La masa rebelada embadurna el rostro de Cervantes, ocupa viviendas ajenas, inventa demonios y predica leninismos. La masa rebelada tergiversa y eufemismiza, deforma y miente, cobra, huelga y carcajea. Se troncha cuando la suponen parte del sistema. La masa rebelada invade las instituciones, fuerza los cerebros con el garrote de la corrección política e incluso intenta cambiar el pasado mientras los discernientes, los críticos, pocos y dispersos, contemplan atónitos la escena.

Podría escribirse un Asombro de los lúcidos que fuese la imagen invertida, punto por punto, de la Rebelión de las masas; el retrato del rostro alucinado de los que no siguen la corriente —esos que nuestro insigne filósofo llamaba «heteróclitos»—.

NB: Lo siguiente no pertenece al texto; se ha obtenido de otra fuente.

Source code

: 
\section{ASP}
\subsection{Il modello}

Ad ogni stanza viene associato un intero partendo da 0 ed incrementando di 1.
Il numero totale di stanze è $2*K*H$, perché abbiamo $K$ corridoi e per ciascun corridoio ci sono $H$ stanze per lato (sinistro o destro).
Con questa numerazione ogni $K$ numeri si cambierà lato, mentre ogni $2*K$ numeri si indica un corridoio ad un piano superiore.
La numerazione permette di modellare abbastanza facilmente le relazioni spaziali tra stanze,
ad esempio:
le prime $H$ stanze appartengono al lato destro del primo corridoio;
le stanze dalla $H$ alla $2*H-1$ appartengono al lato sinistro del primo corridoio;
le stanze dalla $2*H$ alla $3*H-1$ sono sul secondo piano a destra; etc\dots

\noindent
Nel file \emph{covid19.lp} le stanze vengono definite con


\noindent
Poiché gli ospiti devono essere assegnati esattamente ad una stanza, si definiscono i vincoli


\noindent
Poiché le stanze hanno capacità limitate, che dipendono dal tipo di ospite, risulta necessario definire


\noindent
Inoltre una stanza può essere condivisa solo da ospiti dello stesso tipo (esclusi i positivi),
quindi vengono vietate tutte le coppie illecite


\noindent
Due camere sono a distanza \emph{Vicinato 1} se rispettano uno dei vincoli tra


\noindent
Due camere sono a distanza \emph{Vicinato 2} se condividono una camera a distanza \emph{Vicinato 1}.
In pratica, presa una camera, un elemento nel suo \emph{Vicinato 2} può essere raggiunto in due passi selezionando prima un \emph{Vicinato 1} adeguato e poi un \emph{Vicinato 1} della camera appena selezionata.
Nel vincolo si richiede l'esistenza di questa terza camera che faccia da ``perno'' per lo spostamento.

La diferencia entre la masa rebelada tradicional y la masa rebelada contemporánea estriba en que la segunda cuenta con más medios que nunca para imponer la vulgaridad. El hombre-masa lleva milenios rebelándose, administrando in situ, o sea en persona, la tiranía del grupo y la mediocridad obligatoria, mientras que ahora los tontos ejercen su chantaje a distancia con la intromisión y el susto de la «red social». Cualquiera que se abisme, conscientemente o no, en ese atolladero ha de saber que ha caído en el antro de la risita forzada, la corroboración obligatoria y la complicidad insoslayable so pena de rechazo y exclusión —esa sentencia terrorífica para los aborregados pero inofensiva para los juiciosos—.

Llegará el día en que los discernientes hagan de tripas corazón y tejan alas con su asombro. Entonces cambiarán el teléfono taimado por un teléfono sin más, y dejarán de ponerse a diario en peligro de adocenamiento, alelamiento, embrutecimiento y amarramiento a la galera de la estupidez internacional.